Question

ABC is an isosceles triangle with AC = BC. If \[A{{B}^{2}}=2A{{C}^{2}}\], then the value of \[\angle ACB\] is
A). less than \[{{60}^{\circ }}\]
B). equal to \[{{60}^{\circ }}\]
C). equal to \[{{90}^{\circ }}\]
D). less than \[{{30}^{\circ }}\]

Answer 1

Hint: Use cosine law of triangle to get a relation between all three sides and an angle of the triangle. Put appropriate given information and get the result.
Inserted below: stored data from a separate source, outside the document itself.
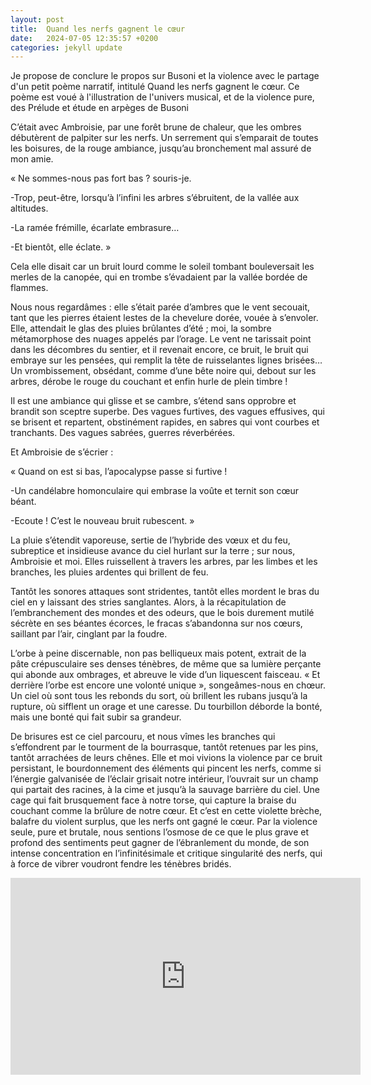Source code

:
 ```yaml
---
layout: post
title:  Quand les nerfs gagnent le cœur
date:   2024-07-05 12:35:57 +0200
categories: jekyll update
---
```

Je propose de conclure le propos sur Busoni et la violence avec le partage d'un petit poème narratif, intitulé Quand les nerfs gagnent le cœur. Ce poème est voué à l'illustration de l'univers musical, et de la violence pure, des Prélude et étude en arpèges de Busoni


C’était avec Ambroisie, par une forêt brune de chaleur, que les ombres débutèrent de palpiter sur les nerfs. Un serrement qui s’emparait de toutes les boisures, de la rouge ambiance, jusqu’au bronchement mal assuré de mon amie.

« Ne sommes-nous pas fort bas ? souris-je.

-Trop, peut-être, lorsqu’à l’infini les arbres s’ébruitent, de la vallée aux altitudes.

-La ramée frémille, écarlate embrasure…

-Et bientôt, elle éclate. »

Cela elle disait car un bruit lourd comme le soleil tombant bouleversait les merles de la canopée, qui en trombe s’évadaient par la vallée bordée de flammes.

Nous nous regardâmes : elle s’était parée d’ambres que le vent secouait, tant que les pierres étaient lestes de la chevelure dorée, vouée à s’envoler. Elle, attendait le glas des pluies brûlantes d’été ; moi, la sombre métamorphose des nuages appelés par l’orage. Le vent ne tarissait point dans les décombres du sentier, et il revenait encore, ce bruit, le bruit qui embraye sur les pensées, qui remplit la tête de ruisselantes lignes brisées… Un vrombissement, obsédant, comme d’une bête noire qui, debout sur les arbres, dérobe le rouge du couchant et enfin hurle de plein timbre !

Il est une ambiance qui glisse et se cambre, s’étend sans opprobre et brandit son sceptre superbe. Des vagues furtives, des vagues effusives, qui se brisent et repartent, obstinément rapides, en sabres qui vont courbes et tranchants. Des vagues sabrées, guerres réverbérées.

Et Ambroisie de s’écrier :

« Quand on est si bas, l’apocalypse passe si furtive !

-Un candélabre homonculaire qui embrase la voûte et ternit son cœur béant.

-Ecoute ! C’est le nouveau bruit rubescent. »

La pluie s’étendit vaporeuse, sertie de l’hybride des vœux et du feu, subreptice et insidieuse avance du ciel hurlant sur la terre ; sur nous, Ambroisie et moi. Elles ruissellent à travers les arbres, par les limbes et les branches, les pluies ardentes qui brillent de feu.

Tantôt les sonores attaques sont stridentes, tantôt elles mordent le bras du ciel en y laissant des stries sanglantes. Alors, à la récapitulation de l’embranchement des mondes et des odeurs, que le bois durement mutilé sécrète en ses béantes écorces, le fracas s’abandonna sur nos cœurs, saillant par l’air, cinglant par la foudre.

L’orbe à peine discernable, non pas belliqueux mais potent, extrait de la pâte crépusculaire ses denses ténèbres, de même que sa lumière perçante qui abonde aux ombrages, et abreuve le vide d’un liquescent faisceau. « Et derrière l’orbe est encore une volonté unique », songeâmes-nous en chœur.
Un ciel où sont tous les rebonds du sort, où brillent les rubans jusqu’à la rupture, où sifflent un orage et une caresse. Du tourbillon déborde la bonté, mais une bonté qui fait subir sa grandeur.

De brisures est ce ciel parcouru, et nous vîmes les branches qui s’effondrent par le tourment de la bourrasque, tantôt retenues par les pins, tantôt arrachées de leurs chênes. Elle et moi vivions la violence par ce bruit persistant, le bourdonnement des éléments qui pincent les nerfs, comme si l’énergie galvanisée de l’éclair grisait notre intérieur, l’ouvrait sur un champ qui partait des racines, à la cime et jusqu’à la sauvage barrière du ciel. Une cage qui fait brusquement face à notre torse, qui capture la braise du couchant comme la brûlure de notre cœur. Et c’est en cette violette brèche, balafre du violent surplus, que les nerfs ont gagné le cœur. Par la violence seule, pure et brutale, nous sentions l’osmose de ce que le plus grave et profond des sentiments peut gagner de l’ébranlement du monde, de son intense concentration en l’infinitésimale et critique singularité des nerfs, qui à force de vibrer voudront fendre les ténèbres bridés.

<iframe width="560" height="315" src="https://www.youtube.com/embed/X4WDrR8isw0?si=91wyyXPQ0tetHkXP" title="YouTube video player" frameborder="0" allow="accelerometer; autoplay; clipboard-write; encrypted-media; gyroscope; picture-in-picture; web-share" referrerpolicy="strict-origin-when-cross-origin" allowfullscreen></iframe>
Complete step-by-step solution
Let us assume that \[\angle ACB=\theta \] and represent AB, BC, AC as c, a, b respectively. In the below figure, we have shown an isosceles triangle ABC with sides AB, BC, AC as c, a, b respectively, and \[\angle ACB=\theta \].

Now it is given that AC = BC. Hence we can write a = b
Again it is given that \[A{{B}^{2}}=2A{{C}^{2}}\]. So, we can write \[{{c}^{2}}=2{{b}^{2}}\]
Now we know from the cosine law that \[{{c}^{2}}={{a}^{2}}+{{b}^{2}}-2ab\cos \theta \] where every parameter represents standard things.
So using the above equation we get,\[{{c}^{2}}={{a}^{2}}+{{b}^{2}}-2ab\cos \theta \]
Now as a = b then we get \[{{c}^{2}}={{b}^{2}}+{{b}^{2}}-2{{b}^{2}}\cos \theta \]
\[\Rightarrow {{c}^{2}}=2{{b}^{2}}-2{{b}^{2}}\cos \theta \]
Or we can write \[{{c}^{2}}-2{{b}^{2}}= -2{{b}^{2}}\cos \theta \]
But it is given that \[{{c}^{2}}=2{{b}^{2}}\]. So, \[{{c}^{2}}-2{{b}^{2}}=0\]
Hence, we can write \[2{{b}^{2}}\cos \theta =0\]
As b is non-zero we can cancel it out from both sides and hence we get that \[\cos \theta =0\]
From trigonometry we know that the angle which satisfies the above equation is \[{{90}^{\circ }}\]. Because it is at an angle of a triangle so it has a restricted value.
Hence, the value of \[\angle ACB\] is \[{{90}^{\circ }}\].
Hence, the correct answer to the given question is an option (c) equal to \[{{90}^{\circ }}\]

Note: In the above solution, you might have thought why we have written the solution for \[\cos \theta =0\] as \[{{90}^{\circ }}\], cosine is 0 at the odd multiple of $\dfrac{\pi }{2}$ so $\theta $ can be $\dfrac{3\pi }{2},\dfrac{5\pi }{2}$ and so one. The answer is we know the each of the three angles in a triangle can take value greater than ${{0}^{\circ }}$ and less than $\pi $ and the angles from $\dfrac{3\pi }{2},\dfrac{5\pi }{2}$ and so on are greater than $\pi $ that’s why we have not consider these solutions and only took $\theta =\dfrac{\pi }{2}$.